Comment 3 Severin Gehwolf 2019-05-21 12:02:06 UTC
Created attachment 1571597 [details]
JDK 8u compatible patch for TestGCBasher in openjdk-11 sources

Apply this patch to JDK 11 sources of gcbasher in test/hotspot/jtreg/gc/stress/gcbasher of jdk-updates/jdk11u, revision e321dd1f202a (tag jdk-11.0.4+3). Then compile basher sources with JDK 8u and you should be able to run the JDK 8 reproducer.

Comment 4 Severin Gehwolf 2019-06-13 15:36:21 UTC
Root cause of this problem is JDK-8225716

Comment 5 Severin Gehwolf 2019-06-26 16:48:50 UTC
OpenJDK version 8u222-b07 (an EA tag) or better will have the root cause fixed.
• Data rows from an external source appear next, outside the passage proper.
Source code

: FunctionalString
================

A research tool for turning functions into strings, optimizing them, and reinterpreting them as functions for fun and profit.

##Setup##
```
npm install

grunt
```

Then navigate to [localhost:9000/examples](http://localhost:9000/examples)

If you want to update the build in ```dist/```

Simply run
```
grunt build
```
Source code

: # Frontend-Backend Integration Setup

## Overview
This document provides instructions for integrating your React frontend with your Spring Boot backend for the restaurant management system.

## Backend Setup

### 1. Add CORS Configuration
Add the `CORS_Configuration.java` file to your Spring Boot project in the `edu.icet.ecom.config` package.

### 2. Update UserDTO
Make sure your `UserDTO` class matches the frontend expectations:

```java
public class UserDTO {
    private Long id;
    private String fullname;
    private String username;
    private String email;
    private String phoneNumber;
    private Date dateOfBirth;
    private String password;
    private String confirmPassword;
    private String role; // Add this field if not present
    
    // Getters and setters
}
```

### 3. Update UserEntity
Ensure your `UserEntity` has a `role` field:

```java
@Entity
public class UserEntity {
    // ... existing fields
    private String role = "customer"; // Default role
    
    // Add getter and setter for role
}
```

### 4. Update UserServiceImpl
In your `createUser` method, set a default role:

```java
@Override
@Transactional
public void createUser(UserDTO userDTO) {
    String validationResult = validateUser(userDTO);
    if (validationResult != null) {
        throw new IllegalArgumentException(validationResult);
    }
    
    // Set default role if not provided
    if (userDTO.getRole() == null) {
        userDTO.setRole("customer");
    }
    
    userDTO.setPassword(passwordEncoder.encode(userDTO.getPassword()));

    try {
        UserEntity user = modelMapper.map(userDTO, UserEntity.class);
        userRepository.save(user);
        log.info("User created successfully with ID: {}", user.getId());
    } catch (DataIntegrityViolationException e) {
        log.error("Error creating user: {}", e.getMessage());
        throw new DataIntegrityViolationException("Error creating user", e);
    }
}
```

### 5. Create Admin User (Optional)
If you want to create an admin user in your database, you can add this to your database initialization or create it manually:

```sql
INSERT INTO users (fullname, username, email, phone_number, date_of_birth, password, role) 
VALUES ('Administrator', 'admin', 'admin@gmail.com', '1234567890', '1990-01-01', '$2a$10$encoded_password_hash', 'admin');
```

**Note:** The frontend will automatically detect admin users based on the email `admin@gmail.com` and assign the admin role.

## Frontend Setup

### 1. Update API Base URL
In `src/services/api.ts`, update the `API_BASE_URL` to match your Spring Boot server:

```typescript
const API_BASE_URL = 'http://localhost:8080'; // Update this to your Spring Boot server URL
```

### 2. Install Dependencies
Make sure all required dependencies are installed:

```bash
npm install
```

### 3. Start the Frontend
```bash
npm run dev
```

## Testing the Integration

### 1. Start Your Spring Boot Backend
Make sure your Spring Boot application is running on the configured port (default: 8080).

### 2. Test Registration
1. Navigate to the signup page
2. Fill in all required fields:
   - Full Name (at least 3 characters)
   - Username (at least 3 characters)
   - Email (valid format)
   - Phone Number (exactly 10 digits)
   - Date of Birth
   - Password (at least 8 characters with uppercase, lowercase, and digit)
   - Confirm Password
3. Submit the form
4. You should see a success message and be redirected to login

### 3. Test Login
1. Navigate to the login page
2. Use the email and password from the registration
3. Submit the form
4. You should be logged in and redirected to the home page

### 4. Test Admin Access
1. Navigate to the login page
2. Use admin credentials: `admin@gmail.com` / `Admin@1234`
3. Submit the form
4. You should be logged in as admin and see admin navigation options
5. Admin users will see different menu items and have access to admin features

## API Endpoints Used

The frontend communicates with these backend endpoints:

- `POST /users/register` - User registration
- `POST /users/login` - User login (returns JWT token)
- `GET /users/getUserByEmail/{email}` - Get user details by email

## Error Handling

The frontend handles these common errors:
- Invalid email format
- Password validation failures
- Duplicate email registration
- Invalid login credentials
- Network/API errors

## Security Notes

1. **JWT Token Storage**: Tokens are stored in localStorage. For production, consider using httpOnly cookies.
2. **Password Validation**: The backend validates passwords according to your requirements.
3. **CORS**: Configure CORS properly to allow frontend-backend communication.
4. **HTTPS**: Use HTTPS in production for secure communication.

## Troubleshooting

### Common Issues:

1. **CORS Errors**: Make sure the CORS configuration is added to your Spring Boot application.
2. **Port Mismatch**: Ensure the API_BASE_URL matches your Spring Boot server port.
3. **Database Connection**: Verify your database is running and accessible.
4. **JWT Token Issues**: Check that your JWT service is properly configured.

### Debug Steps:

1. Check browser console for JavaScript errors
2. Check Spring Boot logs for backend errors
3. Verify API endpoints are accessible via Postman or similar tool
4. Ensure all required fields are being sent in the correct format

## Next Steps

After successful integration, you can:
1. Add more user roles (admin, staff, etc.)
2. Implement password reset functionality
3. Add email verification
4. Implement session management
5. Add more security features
Comment 6 Fedora Update System 2019-08-01 08:55:33 UTC
FEDORA-2019-3854a1727e has been submitted as an update to Fedora 29. https://bodhi.fedoraproject.org/updates/FEDORA-2019-3854a1727e

Comment 7 Fedora Update System 2019-08-01 08:55:38 UTC
FEDORA-2019-146b81efba has been submitted as an update to Fedora 30. https://bodhi.fedoraproject.org/updates/FEDORA-2019-146b81efba

Comment 8 Fedora Update System 2019-08-02 00:55:06 UTC
java-1.8.0-openjdk-1.8.0.222.b10-0.fc30 has been pushed to the Fedora 30 testing repository. If problems still persist, please make note of it in this bug report.
See https://fedoraproject.org/wiki/QA:Updates_Testing for
instructions on how to install test updates.
You can provide feedback for this update here: https://bodhi.fedoraproject.org/updates/FEDORA-2019-146b81efba

Comment 9 Fedora Update System 2019-08-02 01:24:24 UTC
java-1.8.0-openjdk-1.8.0.222.b10-0.fc29 has been pushed to the Fedora 29 testing repository. If problems still persist, please make note of it in this bug report.
See https://fedoraproject.org/wiki/QA:Updates_Testing for
instructions on how to install test updates.
You can provide feedback for this update here: https://bodhi.fedoraproject.org/updates/FEDORA-2019-3854a1727e

Comment 10 Fedora Update System 2019-08-11 01:12:34 UTC
java-1.8.0-openjdk-1.8.0.222.b10-0.fc30 has been pushed to the Fedora 30 stable repository. If problems still persist, please make note of it in this bug report.

Comment 11 Fedora Update System 2019-08-11 01:41:59 UTC
java-1.8.0-openjdk-1.8.0.222.b10-0.fc29 has been pushed to the Fedora 29 stable repository. If problems still persist, please make note of it in this bug report.